- [Data shown]:
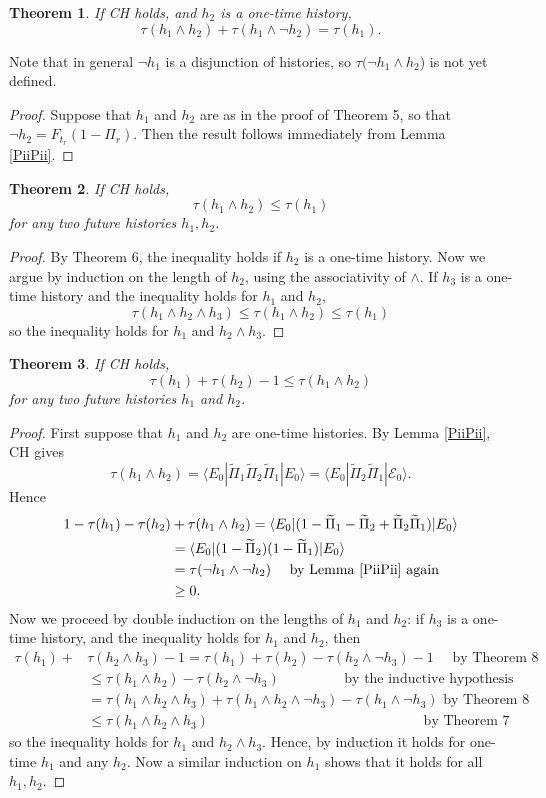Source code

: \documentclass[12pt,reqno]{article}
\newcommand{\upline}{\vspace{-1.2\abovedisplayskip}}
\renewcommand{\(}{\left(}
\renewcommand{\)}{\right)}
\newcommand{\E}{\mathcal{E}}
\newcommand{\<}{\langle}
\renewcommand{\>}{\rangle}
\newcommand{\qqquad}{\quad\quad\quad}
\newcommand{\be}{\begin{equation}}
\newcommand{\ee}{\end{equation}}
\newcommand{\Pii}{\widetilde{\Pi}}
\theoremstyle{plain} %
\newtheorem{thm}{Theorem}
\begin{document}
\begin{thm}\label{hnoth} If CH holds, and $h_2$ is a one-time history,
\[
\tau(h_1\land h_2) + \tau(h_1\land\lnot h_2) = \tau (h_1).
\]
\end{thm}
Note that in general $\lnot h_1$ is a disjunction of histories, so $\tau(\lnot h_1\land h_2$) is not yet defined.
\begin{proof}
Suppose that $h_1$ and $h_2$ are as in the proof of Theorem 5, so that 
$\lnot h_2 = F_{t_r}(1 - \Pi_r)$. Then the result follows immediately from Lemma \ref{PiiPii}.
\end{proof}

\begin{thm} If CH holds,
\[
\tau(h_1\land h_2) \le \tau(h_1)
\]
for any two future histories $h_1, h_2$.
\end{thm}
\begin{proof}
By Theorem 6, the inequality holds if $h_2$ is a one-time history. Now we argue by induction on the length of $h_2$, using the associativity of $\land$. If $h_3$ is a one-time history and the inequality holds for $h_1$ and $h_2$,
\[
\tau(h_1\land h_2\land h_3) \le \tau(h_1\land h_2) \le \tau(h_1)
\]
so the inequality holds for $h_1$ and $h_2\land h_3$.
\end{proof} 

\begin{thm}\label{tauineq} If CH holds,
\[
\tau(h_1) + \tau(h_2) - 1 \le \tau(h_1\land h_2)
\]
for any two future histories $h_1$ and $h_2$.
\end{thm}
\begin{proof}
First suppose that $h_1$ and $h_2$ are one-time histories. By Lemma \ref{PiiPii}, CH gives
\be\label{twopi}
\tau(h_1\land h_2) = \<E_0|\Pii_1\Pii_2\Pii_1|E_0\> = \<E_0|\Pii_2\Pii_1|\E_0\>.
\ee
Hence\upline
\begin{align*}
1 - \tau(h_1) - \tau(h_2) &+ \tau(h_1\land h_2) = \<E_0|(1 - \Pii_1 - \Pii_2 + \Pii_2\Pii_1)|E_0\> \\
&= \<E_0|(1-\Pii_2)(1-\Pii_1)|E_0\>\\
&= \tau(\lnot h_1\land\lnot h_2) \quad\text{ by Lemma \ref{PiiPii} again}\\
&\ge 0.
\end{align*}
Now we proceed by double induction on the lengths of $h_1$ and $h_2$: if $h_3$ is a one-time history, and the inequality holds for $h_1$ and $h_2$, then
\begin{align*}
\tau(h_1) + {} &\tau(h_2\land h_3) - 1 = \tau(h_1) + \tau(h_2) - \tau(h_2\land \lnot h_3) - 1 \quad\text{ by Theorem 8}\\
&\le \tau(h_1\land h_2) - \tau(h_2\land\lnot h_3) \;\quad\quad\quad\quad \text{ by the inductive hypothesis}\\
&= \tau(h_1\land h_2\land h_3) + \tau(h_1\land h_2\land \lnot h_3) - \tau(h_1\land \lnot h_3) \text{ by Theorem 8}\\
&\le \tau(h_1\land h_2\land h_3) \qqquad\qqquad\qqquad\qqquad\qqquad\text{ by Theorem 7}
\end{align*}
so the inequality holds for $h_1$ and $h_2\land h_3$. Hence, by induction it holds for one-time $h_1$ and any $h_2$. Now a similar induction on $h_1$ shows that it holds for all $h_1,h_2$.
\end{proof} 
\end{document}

- [Work instructions]: From the records above, copy each line in which the string "label" occurs.

- [Task response]:
\begin{thm}\label{hnoth} If CH holds, and $h_2$ is a one-time history,
\begin{thm}\label{tauineq} If CH holds,
\be\label{twopi}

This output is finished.